Dataset content:
____
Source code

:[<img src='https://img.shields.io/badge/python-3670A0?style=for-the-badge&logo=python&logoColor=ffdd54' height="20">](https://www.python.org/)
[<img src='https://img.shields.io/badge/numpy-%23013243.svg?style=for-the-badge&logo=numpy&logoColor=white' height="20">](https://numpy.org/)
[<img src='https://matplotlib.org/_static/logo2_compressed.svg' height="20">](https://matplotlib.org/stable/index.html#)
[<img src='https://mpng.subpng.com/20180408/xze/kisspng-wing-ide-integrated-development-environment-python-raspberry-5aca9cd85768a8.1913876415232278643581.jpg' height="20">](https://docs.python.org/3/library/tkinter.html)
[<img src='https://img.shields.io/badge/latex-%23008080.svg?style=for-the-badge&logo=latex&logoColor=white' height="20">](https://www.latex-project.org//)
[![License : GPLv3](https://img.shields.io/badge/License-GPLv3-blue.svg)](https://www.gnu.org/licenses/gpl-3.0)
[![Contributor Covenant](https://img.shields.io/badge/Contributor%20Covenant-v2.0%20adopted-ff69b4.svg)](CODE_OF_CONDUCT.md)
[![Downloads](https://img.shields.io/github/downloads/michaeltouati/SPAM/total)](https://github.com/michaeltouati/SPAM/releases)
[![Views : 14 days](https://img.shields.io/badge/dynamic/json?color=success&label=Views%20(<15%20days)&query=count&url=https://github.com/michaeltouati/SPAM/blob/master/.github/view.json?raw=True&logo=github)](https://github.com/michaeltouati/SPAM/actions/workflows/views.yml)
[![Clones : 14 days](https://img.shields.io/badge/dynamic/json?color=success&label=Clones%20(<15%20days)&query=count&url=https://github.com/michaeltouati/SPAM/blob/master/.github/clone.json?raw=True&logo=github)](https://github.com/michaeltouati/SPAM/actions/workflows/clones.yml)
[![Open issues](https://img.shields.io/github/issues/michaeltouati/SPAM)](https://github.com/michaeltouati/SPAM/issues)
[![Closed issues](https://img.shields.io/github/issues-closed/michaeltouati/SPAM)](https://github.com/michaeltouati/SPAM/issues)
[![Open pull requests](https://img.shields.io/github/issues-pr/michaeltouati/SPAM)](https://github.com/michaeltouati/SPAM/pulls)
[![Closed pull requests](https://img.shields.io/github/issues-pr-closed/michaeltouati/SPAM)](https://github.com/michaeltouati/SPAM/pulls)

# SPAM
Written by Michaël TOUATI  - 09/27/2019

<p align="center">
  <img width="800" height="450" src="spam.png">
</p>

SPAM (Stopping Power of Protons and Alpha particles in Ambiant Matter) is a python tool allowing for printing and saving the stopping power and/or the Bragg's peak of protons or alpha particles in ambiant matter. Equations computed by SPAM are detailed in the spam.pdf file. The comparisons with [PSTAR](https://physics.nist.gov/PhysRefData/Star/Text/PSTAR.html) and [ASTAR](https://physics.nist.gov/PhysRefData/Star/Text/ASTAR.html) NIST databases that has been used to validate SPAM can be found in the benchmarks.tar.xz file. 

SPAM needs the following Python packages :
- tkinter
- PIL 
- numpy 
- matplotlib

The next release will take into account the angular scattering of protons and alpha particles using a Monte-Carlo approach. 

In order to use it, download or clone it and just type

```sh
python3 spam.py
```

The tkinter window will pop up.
____
What the task requires:
Your task is to reproduce all the records above exactly as they appear.

Task answer:
Source code

:[<img src='https://img.shields.io/badge/python-3670A0?style=for-the-badge&logo=python&logoColor=ffdd54' height="20">](https://www.python.org/)
[<img src='https://img.shields.io/badge/numpy-%23013243.svg?style=for-the-badge&logo=numpy&logoColor=white' height="20">](https://numpy.org/)
[<img src='https://matplotlib.org/_static/logo2_compressed.svg' height="20">](https://matplotlib.org/stable/index.html#)
[<img src='https://mpng.subpng.com/20180408/xze/kisspng-wing-ide-integrated-development-environment-python-raspberry-5aca9cd85768a8.1913876415232278643581.jpg' height="20">](https://docs.python.org/3/library/tkinter.html)
[<img src='https://img.shields.io/badge/latex-%23008080.svg?style=for-the-badge&logo=latex&logoColor=white' height="20">](https://www.latex-project.org//)
[![License : GPLv3](https://img.shields.io/badge/License-GPLv3-blue.svg)](https://www.gnu.org/licenses/gpl-3.0)
[![Contributor Covenant](https://img.shields.io/badge/Contributor%20Covenant-v2.0%20adopted-ff69b4.svg)](CODE_OF_CONDUCT.md)
[![Downloads](https://img.shields.io/github/downloads/michaeltouati/SPAM/total)](https://github.com/michaeltouati/SPAM/releases)
[![Views : 14 days](https://img.shields.io/badge/dynamic/json?color=success&label=Views%20(<15%20days)&query=count&url=https://github.com/michaeltouati/SPAM/blob/master/.github/view.json?raw=True&logo=github)](https://github.com/michaeltouati/SPAM/actions/workflows/views.yml)
[![Clones : 14 days](https://img.shields.io/badge/dynamic/json?color=success&label=Clones%20(<15%20days)&query=count&url=https://github.com/michaeltouati/SPAM/blob/master/.github/clone.json?raw=True&logo=github)](https://github.com/michaeltouati/SPAM/actions/workflows/clones.yml)
[![Open issues](https://img.shields.io/github/issues/michaeltouati/SPAM)](https://github.com/michaeltouati/SPAM/issues)
[![Closed issues](https://img.shields.io/github/issues-closed/michaeltouati/SPAM)](https://github.com/michaeltouati/SPAM/issues)
[![Open pull requests](https://img.shields.io/github/issues-pr/michaeltouati/SPAM)](https://github.com/michaeltouati/SPAM/pulls)
[![Closed pull requests](https://img.shields.io/github/issues-pr-closed/michaeltouati/SPAM)](https://github.com/michaeltouati/SPAM/pulls)

# SPAM
Written by Michaël TOUATI  - 09/27/2019

<p align="center">
  <img width="800" height="450" src="spam.png">
</p>

SPAM (Stopping Power of Protons and Alpha particles in Ambiant Matter) is a python tool allowing for printing and saving the stopping power and/or the Bragg's peak of protons or alpha particles in ambiant matter. Equations computed by SPAM are detailed in the spam.pdf file. The comparisons with [PSTAR](https://physics.nist.gov/PhysRefData/Star/Text/PSTAR.html) and [ASTAR](https://physics.nist.gov/PhysRefData/Star/Text/ASTAR.html) NIST databases that has been used to validate SPAM can be found in the benchmarks.tar.xz file. 

SPAM needs the following Python packages :
- tkinter
- PIL 
- numpy 
- matplotlib

The next release will take into account the angular scattering of protons and alpha particles using a Monte-Carlo approach. 

In order to use it, download or clone it and just type

```sh
python3 spam.py
```

The tkinter window will pop up.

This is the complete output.